[Instructions to follow]
From the records below, copy each line in which the string "executable" occurs.

[Data section]

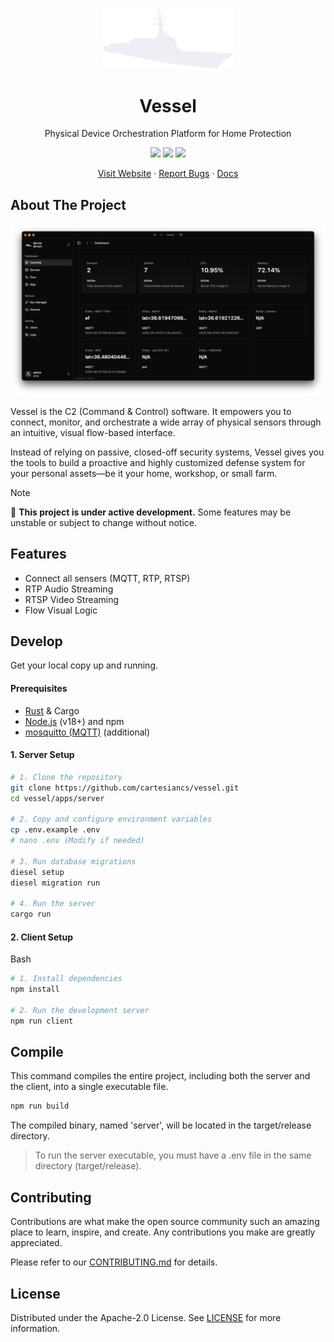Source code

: <p align='center'>
<img src='.github/icon.png' width='210' />
<h1 align='center'>Vessel</h1>
<p align='center'>Physical Device Orchestration Platform for Home Protection</p>
</p>

<p align='center'>
<a href="https://github.com/cartesiancs/vessel/blob/main/LICENSE"><img src="https://img.shields.io/github/license/cartesiancs/vessel?style=for-the-badge" /></a>
<a href="https://github.com/cartesiancs/vessel/stargazers"><img src="https://img.shields.io/github/stars/cartesiancs/vessel?style=for-the-badge" /></a>
<a href="https://github.com/cartesiancs/vessel/issues"><img src="https://img.shields.io/github/issues/cartesiancs/vessel?style=for-the-badge" /></a>
</p>

<p align='center'>
<a href="https://vessel.cartesiancs.com/">Visit Website</a> · <a href="https://github.com/cartesiancs/vessel/issues">Report Bugs</a> · <a href="https://vessel.cartesiancs.com/docs/introduction">Docs</a>
</p>

## About The Project

![banner](./.github/banner.png)

Vessel is the C2 (Command & Control) software. It empowers you to connect, monitor, and orchestrate a wide array of physical sensors through an intuitive, visual flow-based interface.

Instead of relying on passive, closed-off security systems, Vessel gives you the tools to build a proactive and highly customized defense system for your personal assets—be it your home, workshop, or small farm.

> [!NOTE]
> 🚧 <strong>This project is under active development.</strong> Some features may be unstable or subject to change without notice.

## Features

- Connect all sensers (MQTT, RTP, RTSP)
- RTP Audio Streaming
- RTSP Video Streaming
- Flow Visual Logic

## Develop

Get your local copy up and running.

#### Prerequisites

- [Rust](https://www.rust-lang.org/) & Cargo
- [Node.js](https://nodejs.org/en/) (v18+) and npm
- [mosquitto (MQTT)](https://mosquitto.org/) (additional)

#### 1. Server Setup

```bash
# 1. Clone the repository
git clone https://github.com/cartesiancs/vessel.git
cd vessel/apps/server

# 2. Copy and configure environment variables
cp .env.example .env
# nano .env (Modify if needed)

# 3. Run database migrations
diesel setup
diesel migration run

# 4. Run the server
cargo run
```

#### 2. Client Setup

Bash

```bash
# 1. Install dependencies
npm install

# 2. Run the development server
npm run client
```

## Compile

This command compiles the entire project, including both the server and the client, into a single executable file.

```bash
npm run build
```

The compiled binary, named 'server', will be located in the target/release directory.

> To run the server executable, you must have a .env file in the same directory (target/release).

## Contributing

Contributions are what make the open source community such an amazing place to learn, inspire, and create. Any contributions you make are greatly appreciated.

Please refer to our [CONTRIBUTING.md](CONTRIBUTING.md) for details.

## License

Distributed under the Apache-2.0 License. See [LICENSE](LICENSE) for more information.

[Written response]
This command compiles the entire project, including both the server and the client, into a single executable file.
> To run the server executable, you must have a .env file in the same directory (target/release).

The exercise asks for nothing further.